Govt moves to quarterly gas tariff revisions to curb circular debt, align sector with power model

Petroleum Division tasks Ogra with proposing new rules for quarterly price updates; gas firms push for monthly fuel cost adjustments and end to cross-subsidies by 2026

The federal government is preparing to shift from biannual to quarterly gas price notifications, adopting a model similar to the power sector in an effort to improve the financial position of public gas utilities and stem the rise in circular debt, The Express Tribune reported, citing official sources.

According to the report, the Petroleum Division has asked the Oil and Gas Regulatory Authority (Ogra) to draft regulatory amendments enabling quarterly tariff revisions instead of the current six-monthly structure. Ogra is expected to finalise its report and submit it to the federal cabinet before the end of November.

At present, Ogra holds public hearings to determine revenue requirements and forwards its decisions to the federal government for price notification, which is issued twice a year across consumer categories. The system includes cross-subsidies, with higher-paying consumers partially financing lower tariffs for residential users.

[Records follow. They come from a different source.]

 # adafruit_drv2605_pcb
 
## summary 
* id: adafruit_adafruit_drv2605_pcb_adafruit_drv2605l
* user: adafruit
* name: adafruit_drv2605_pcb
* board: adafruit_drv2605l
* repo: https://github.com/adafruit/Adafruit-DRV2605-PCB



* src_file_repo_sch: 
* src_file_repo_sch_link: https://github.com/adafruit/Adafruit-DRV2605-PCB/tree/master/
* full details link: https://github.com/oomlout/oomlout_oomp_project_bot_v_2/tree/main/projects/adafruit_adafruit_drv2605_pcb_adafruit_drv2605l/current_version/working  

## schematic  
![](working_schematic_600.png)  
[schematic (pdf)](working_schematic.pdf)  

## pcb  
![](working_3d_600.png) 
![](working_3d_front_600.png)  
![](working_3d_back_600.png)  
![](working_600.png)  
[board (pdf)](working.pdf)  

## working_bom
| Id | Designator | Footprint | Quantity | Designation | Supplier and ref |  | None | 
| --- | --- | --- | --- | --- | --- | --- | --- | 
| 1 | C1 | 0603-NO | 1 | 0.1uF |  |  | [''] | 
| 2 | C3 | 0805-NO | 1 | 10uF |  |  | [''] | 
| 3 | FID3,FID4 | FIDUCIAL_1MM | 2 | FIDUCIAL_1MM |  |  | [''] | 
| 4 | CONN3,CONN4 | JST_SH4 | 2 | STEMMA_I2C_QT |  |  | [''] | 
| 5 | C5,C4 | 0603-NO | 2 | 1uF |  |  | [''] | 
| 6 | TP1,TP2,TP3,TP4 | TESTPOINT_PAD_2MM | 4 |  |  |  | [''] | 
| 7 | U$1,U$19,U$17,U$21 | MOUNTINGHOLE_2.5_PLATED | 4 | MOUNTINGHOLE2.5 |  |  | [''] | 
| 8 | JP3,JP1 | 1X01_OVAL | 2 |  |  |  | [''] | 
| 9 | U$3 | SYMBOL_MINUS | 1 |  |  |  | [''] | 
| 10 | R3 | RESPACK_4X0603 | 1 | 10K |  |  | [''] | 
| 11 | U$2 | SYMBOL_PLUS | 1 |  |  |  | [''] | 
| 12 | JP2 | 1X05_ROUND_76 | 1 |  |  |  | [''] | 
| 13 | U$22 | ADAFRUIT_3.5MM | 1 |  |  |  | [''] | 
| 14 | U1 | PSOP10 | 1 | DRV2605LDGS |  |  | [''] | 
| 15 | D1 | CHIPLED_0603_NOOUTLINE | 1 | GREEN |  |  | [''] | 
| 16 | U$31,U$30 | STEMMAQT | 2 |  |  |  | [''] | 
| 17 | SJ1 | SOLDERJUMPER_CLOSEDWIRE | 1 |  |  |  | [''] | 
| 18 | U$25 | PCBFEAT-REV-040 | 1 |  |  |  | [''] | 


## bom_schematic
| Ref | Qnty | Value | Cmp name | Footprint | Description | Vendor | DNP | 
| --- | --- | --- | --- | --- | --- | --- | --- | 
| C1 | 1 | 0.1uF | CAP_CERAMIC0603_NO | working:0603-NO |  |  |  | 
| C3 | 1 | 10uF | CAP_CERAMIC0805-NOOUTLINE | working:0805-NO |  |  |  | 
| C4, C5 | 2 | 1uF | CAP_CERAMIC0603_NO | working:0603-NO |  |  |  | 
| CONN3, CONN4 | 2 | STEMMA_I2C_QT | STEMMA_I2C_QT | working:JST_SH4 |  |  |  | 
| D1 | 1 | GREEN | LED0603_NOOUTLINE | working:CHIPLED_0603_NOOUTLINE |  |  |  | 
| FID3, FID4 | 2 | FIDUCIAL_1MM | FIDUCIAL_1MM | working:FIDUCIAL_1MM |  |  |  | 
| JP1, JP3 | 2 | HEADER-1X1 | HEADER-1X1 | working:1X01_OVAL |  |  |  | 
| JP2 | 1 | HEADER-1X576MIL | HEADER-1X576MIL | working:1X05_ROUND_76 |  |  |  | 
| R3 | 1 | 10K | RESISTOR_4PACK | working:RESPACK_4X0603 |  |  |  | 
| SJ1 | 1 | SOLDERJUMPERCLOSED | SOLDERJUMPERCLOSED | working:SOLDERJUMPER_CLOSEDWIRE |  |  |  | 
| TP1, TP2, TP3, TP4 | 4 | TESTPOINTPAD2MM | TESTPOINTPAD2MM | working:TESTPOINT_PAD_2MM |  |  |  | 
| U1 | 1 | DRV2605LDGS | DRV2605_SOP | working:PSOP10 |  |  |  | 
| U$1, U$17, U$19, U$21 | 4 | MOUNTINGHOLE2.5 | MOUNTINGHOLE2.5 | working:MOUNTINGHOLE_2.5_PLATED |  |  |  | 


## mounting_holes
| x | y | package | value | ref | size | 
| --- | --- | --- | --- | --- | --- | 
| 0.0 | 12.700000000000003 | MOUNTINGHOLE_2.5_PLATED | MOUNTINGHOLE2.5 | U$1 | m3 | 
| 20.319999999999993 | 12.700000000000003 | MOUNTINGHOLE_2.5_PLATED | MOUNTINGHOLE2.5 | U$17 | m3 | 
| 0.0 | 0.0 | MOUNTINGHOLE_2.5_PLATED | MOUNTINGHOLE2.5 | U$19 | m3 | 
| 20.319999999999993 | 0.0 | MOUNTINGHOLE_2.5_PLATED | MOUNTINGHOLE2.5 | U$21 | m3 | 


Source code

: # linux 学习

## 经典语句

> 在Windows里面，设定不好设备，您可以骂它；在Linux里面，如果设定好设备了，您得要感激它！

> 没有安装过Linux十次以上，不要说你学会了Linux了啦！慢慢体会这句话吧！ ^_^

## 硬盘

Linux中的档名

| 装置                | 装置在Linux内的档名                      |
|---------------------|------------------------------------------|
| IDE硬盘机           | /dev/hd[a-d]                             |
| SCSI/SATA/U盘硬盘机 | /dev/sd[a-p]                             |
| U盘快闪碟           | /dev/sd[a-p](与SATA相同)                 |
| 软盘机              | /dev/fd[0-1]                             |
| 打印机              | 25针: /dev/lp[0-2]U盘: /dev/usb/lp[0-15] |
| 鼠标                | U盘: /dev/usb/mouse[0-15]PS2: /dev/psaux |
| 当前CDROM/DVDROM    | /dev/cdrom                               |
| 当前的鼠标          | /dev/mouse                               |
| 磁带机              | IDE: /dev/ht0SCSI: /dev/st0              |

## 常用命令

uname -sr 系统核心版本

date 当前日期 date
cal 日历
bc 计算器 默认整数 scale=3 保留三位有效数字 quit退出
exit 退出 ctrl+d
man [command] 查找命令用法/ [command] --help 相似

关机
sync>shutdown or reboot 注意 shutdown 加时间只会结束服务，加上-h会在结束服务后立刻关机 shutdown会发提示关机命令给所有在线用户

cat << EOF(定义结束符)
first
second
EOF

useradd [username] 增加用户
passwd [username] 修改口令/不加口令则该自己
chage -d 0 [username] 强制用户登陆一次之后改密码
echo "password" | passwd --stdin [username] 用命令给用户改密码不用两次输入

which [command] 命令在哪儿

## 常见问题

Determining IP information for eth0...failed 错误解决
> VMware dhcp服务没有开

For the current fiscal year, revised tariffs have already been notified with effect from July 1, 2025.

Gas utilities — SNGPL and SSGC — have also urged the government to allow automatic monthly pass-through of gas cost changes, mirroring the fuel cost adjustment applied in the electricity sector. Companies argue that since the gas cost component accounts for around 90% of end-user prices, delays in adjusting tariffs weaken their financial viability and contribute to circular debt accumulation.

According to the Petroleum Division, late tariff notifications have resulted in mounting receivables and weakened cash flows. Exploration and production firms are still owed billions of rupees by the gas utilities.

The government is also working on phasing out cross-subsidy in the gas sector and replacing it with a targeted, budgeted subsidy linked to consumer income, to be executed through the Benazir Income Support Programme (BISP). This reform was discussed with the International Monetary Fund (IMF) during negotiations under the Resilience and Sustainability Facility.

The Petroleum Division earlier informed the cabinet that it has engaged advisory firm KPMG and formed a dedicated working group to transition to the new system by 2026.

Currently, residential consumers receive cross-subsidies exceeding Rs150 billion, funded largely by higher tariffs imposed on captive power plants, commercial users and industry. However, after the government introduced a levy on captive power plants under IMF-aligned reforms, gas consumption in that category has declined, reducing the available cross-subsidy pool.

Gas companies maintain that monthly automatic adjustments and the elimination of cross-subsidies are essential to restore sector stability and improve cost recovery.